▶ **What to work on**
Find the string "original" in the listing below and return each line it appears in.
◆ ◆ ◆ ◆
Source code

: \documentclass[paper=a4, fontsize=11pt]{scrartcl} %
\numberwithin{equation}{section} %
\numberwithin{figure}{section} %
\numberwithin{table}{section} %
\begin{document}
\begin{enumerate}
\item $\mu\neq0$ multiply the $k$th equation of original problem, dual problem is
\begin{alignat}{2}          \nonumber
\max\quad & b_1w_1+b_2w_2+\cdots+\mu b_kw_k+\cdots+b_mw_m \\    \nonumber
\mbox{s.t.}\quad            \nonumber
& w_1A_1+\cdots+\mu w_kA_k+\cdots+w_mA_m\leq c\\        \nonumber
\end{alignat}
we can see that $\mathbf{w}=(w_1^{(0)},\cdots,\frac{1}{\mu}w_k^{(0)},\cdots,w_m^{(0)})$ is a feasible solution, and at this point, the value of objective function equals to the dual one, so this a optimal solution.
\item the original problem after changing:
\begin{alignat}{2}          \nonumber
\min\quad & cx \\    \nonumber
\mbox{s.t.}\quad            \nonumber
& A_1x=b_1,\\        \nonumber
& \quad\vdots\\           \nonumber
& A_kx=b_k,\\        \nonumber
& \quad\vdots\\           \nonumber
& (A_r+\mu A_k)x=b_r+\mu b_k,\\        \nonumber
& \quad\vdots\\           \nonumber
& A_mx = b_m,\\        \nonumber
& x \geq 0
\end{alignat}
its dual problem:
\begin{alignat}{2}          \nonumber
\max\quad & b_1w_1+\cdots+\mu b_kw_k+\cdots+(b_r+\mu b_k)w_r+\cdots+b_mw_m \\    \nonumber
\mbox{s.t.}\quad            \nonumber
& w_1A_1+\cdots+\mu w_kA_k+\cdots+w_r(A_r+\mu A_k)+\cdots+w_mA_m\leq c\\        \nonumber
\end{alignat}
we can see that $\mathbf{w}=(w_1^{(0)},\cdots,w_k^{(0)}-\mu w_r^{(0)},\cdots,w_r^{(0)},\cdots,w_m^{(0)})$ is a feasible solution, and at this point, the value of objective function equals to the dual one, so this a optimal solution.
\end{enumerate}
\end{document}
◆ ◆ ◆ ◆
▶ **Response to the exercise**
\item $\mu\neq0$ multiply the $k$th equation of original problem, dual problem is
\item the original problem after changing:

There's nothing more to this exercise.